Friday, September 12, 2008

Biographia Cinerati-philos: Opinions of the "Friends of Cinerati"

SF Signal has an excellent regular feature, entitled Mind Meld, where they ask Science Fiction and Fantasy authors to write their thoughts regarding some subject related to the SF/F industry. The answers give great insight into the minds of some of the leading authors, and upcoming authors, to their fans.

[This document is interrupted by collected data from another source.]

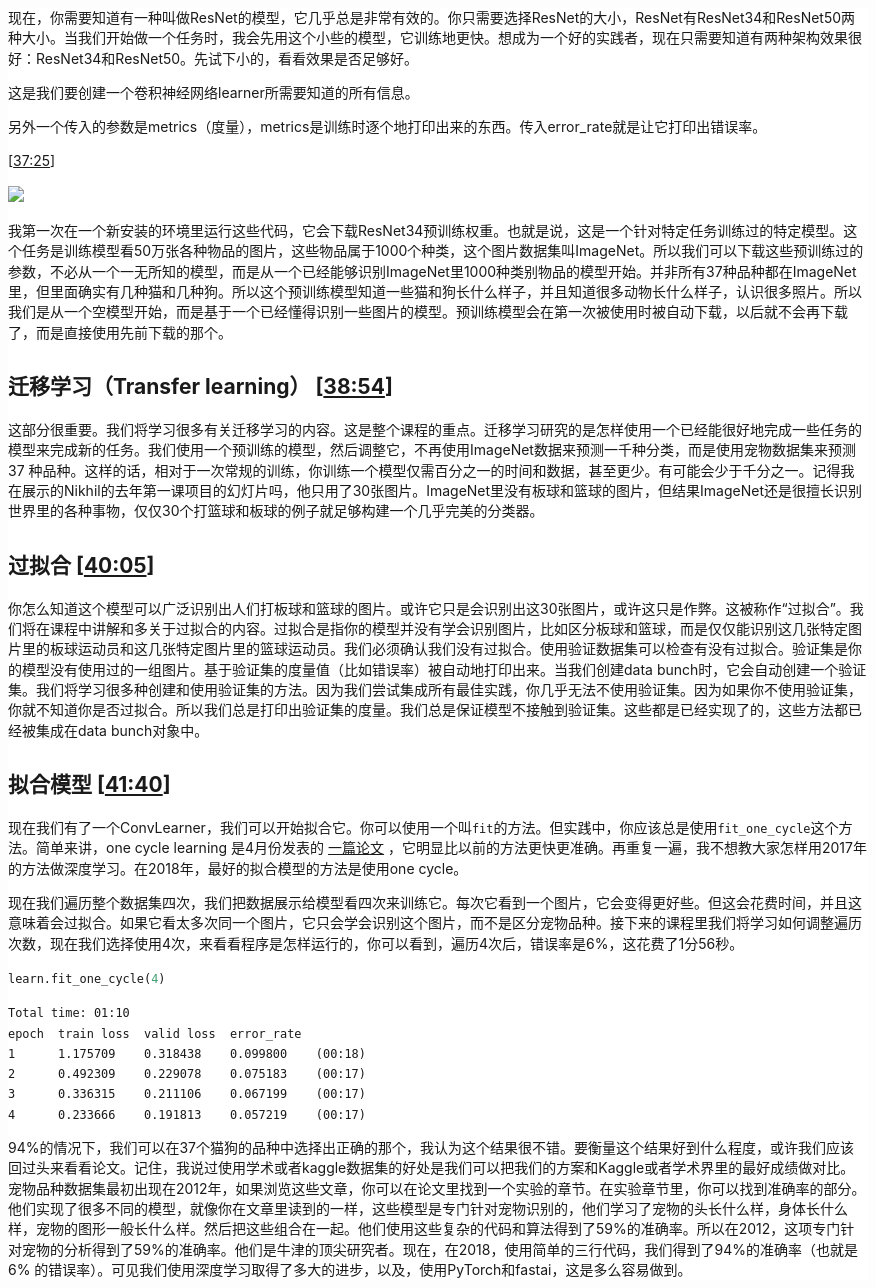 现在，你需要知道有一种叫做ResNet的模型，它几乎总是非常有效的。你只需要选择ResNet的大小，ResNet有ResNet34和ResNet50两种大小。当我们开始做一个任务时，我会先用这个小些的模型，它训练地更快。想成为一个好的实践者，现在只需要知道有两种架构效果很好：ResNet34和ResNet50。先试下小的，看看效果是否足够好。

这是我们要创建一个卷积神经网络learner所需要知道的所有信息。 

另外一个传入的参数是metrics（度量），metrics是训练时逐个地打印出来的东西。传入error_rate就是让它打印出错误率。

[[37:25](https://youtu.be/BWWm4AzsdLk?t=2245)]

![](../lesson1/c1.png)

我第一次在一个新安装的环境里运行这些代码，它会下载ResNet34预训练权重。也就是说，这是一个针对特定任务训练过的特定模型。这个任务是训练模型看50万张各种物品的图片，这些物品属于1000个种类，这个图片数据集叫ImageNet。所以我们可以下载这些预训练过的参数，不必从一个一无所知的模型，而是从一个已经能够识别ImageNet里1000种类别物品的模型开始。并非所有37种品种都在ImageNet里，但里面确实有几种猫和几种狗。所以这个预训练模型知道一些猫和狗长什么样子，并且知道很多动物长什么样子，认识很多照片。所以我们是从一个空模型开始，而是基于一个已经懂得识别一些图片的模型。预训练模型会在第一次被使用时被自动下载，以后就不会再下载了，而是直接使用先前下载的那个。

## 迁移学习（Transfer learning） [[38:54](https://youtu.be/BWWm4AzsdLk?t=2334)]

这部分很重要。我们将学习很多有关迁移学习的内容。这是整个课程的重点。迁移学习研究的是怎样使用一个已经能很好地完成一些任务的模型来完成新的任务。我们使用一个预训练的模型，然后调整它，不再使用ImageNet数据来预测一千种分类，而是使用宠物数据集来预测 37 种品种。这样的话，相对于一次常规的训练，你训练一个模型仅需百分之一的时间和数据，甚至更少。有可能会少于千分之一。记得我在展示的Nikhil的去年第一课项目的幻灯片吗，他只用了30张图片。ImageNet里没有板球和篮球的图片，但结果ImageNet还是很擅长识别世界里的各种事物，仅仅30个打篮球和板球的例子就足够构建一个几乎完美的分类器。 


## 过拟合 [[40:05](https://youtu.be/BWWm4AzsdLk?t=2405)]

你怎么知道这个模型可以广泛识别出人们打板球和篮球的图片。或许它只是会识别出这30张图片，或许这只是作弊。这被称作“过拟合”。我们将在课程中讲解和多关于过拟合的内容。过拟合是指你的模型并没有学会识别图片，比如区分板球和篮球，而是仅仅能识别这几张特定图片里的板球运动员和这几张特定图片里的篮球运动员。我们必须确认我们没有过拟合。使用验证数据集可以检查有没有过拟合。验证集是你的模型没有使用过的一组图片。基于验证集的度量值（比如错误率）被自动地打印出来。当我们创建data bunch时，它会自动创建一个验证集。我们将学习很多种创建和使用验证集的方法。因为我们尝试集成所有最佳实践，你几乎无法不使用验证集。因为如果你不使用验证集，你就不知道你是否过拟合。所以我们总是打印出验证集的度量。我们总是保证模型不接触到验证集。这些都是已经实现了的，这些方法都已经被集成在data bunch对象中。


## 拟合模型 [[41:40](https://youtu.be/BWWm4AzsdLk?t=2500)]
现在我们有了一个ConvLearner，我们可以开始拟合它。你可以使用一个叫`fit`的方法。但实践中，你应该总是使用`fit_one_cycle`这个方法。简单来讲，one cycle learning 是4月份发表的 [一篇论文](https://arxiv.org/pdf/1803.09820.pdf) ，它明显比以前的方法更快更准确。再重复一遍，我不想教大家怎样用2017年的方法做深度学习。在2018年，最好的拟合模型的方法是使用one cycle。 

现在我们遍历整个数据集四次，我们把数据展示给模型看四次来训练它。每次它看到一个图片，它会变得更好些。但这会花费时间，并且这意味着会过拟合。如果它看太多次同一个图片，它只会学会识别这个图片，而不是区分宠物品种。接下来的课程里我们将学习如何调整遍历次数，现在我们选择使用4次，来看看程序是怎样运行的，你可以看到，遍历4次后，错误率是6%，这花费了1分56秒。

```python
learn.fit_one_cycle(4)
```

```
Total time: 01:10
epoch  train loss  valid loss  error_rate
1      1.175709    0.318438    0.099800    (00:18)
2      0.492309    0.229078    0.075183    (00:17)
3      0.336315    0.211106    0.067199    (00:17)
4      0.233666    0.191813    0.057219    (00:17)
```
94%的情况下，我们可以在37个猫狗的品种中选择出正确的那个，我认为这个结果很不错。要衡量这个结果好到什么程度，或许我们应该回过头来看看论文。记住，我说过使用学术或者kaggle数据集的好处是我们可以把我们的方案和Kaggle或者学术界里的最好成绩做对比。宠物品种数据集最初出现在2012年，如果浏览这些文章，你可以在论文里找到一个实验的章节。在实验章节里，你可以找到准确率的部分。他们实现了很多不同的模型，就像你在文章里读到的一样，这些模型是专门针对宠物识别的，他们学习了宠物的头长什么样，身体长什么样，宠物的图形一般长什么样。然后把这些组合在一起。他们使用这些复杂的代码和算法得到了59%的准确率。所以在2012，这项专门针对宠物的分析得到了59%的准确率。他们是牛津的顶尖研究者。现在，在2018，使用简单的三行代码，我们得到了94%的准确率（也就是 6% 的错误率）。可见我们使用深度学习取得了多大的进步，以及，使用PyTorch和fastai，这是多么容易做到。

Beginning with this first Biographia Cinerati-philos (to borrow a page from Coleridge who I am certain is rolling over in his grave), or the Life and Opinions of the Friends of Cinerati, we have asked friends of the site to answer a question recently asked on the SF Signal website. Future entries will include additional authors covering a range of subject areas from film and literature to games. There will be no consistent theme which forms the pool of questions, save the interests of the site. The questions will have something to do with popular culture, as will the respondents themselves.

The responses to the question are listed below.

Q: How do you think media tie-in novels affect the genre of sf/f?


Aaron Rosenberg

Media tie-in novels are good for the SF/Fantasy genre for two reasons.

First, they bring in new readers. People who’ve never read SF/F will pick up a Transformers novel or a WarCraft novel because they loved the TV show and the movie or play the game. Then they’ll discover they enjoy reading the genre—they’ll look at similar tie-in novels and may also branch out into original SF/F fiction.

Second, media tie-in novels give the writers a chance to develop worlds, characters, and events more fully. For example, when I wrote the WarCraft book Tides of Darkness I was essentially novelizing the first WarCraft game. But I got to connect events, to offer character insights, and to generally flesh out the storyline from the game, transforming it into a full novel. This is not only great fun to do—and hopefully fun to read—but excellent practice. By doing work like this I get better at developing stories and characters, which translates to my original work as well as to any other tie-in writing I might do. That means that tie-in writers get stronger as writers in general, and help raise the bar for the genre overall. This encourages stronger, sharper, more insightful SF/F novels from everyone, so everyone—especially the reader—benefits.


Aaron Rosenberg has written novels for Star Trek, StarCraft, WarCraft, Warhammer, and Exalted. He also writes roleplaying games, children’s books, and educational books. He lives and works in New York City.


Susan Palwick

In general, anything that limits the number of new ideas in a field -- that decreases inventiveness rather than increasing it -- makes me sad. Of course, some media tie-ins are excellent work in their own right, and they can provide useful steady money for writers. But I'd be happier if creative artists of all sorts (and this is even truer in film, where everything these days seems to be prequels, sequels and remakes, rather than original work) were taking risks and giving us new ideas rather than rehashed old ones. SF/F arguably allows more inventiveness than any other genre, but too much of the material out there is formula of one kind or another.

Susan Palwick is an American science fiction and fantasy writer who began her career by publishing "The Woman Who Saved the World" for Isaac Asimov's Science Fiction Magazine in 1985.


Susan Palwick is a Science Fiction and Fantasy author who holds a doctoral degree from Yale. She currently teaches as an associate professor of English at the University of Nevada, Reno. She is the author of three novels (FLYING IN PLACE, THE NECESSARY BEGGAR, and SHELTER) and a collection of short stories entitled (THE FATE OF MICE). She is currently working on her fourth novel, DRIVING TO NOVEMBER, which is historical fantasy set in central Nevada. Her fiction often centers on concepts of identity, belonging, and sense of place.


Matt Forbeck

Tie-in novels lure people who might not otherwise read genre fiction into the science fiction and fantasy aisles of their friendly local bookstores or their favorite internet shop. They expand upon familiar settings (and sometimes plots and characters too) to give readers a new way to experience something—whatever the novel is tied to—that they already love. They encourage reading, and I never see anything wrong with that.

Matt Forbeck has worked full-time on games and fiction since 1989. Projects Matt has worked on have been nominated for 23 Origins Awards and won 12. This includes the Best Roleplaying Game for Deadlands and The Lord of the Rings Roleplaying Game, Best Miniatures Rules for Warzone and The Great Rail Wars, Best Roleplaying Adventure for Independence Day, Best Fantasy Board Game for Genestealer, and Best Short Story for “Prometheus Unwound” from The Book of All Flesh.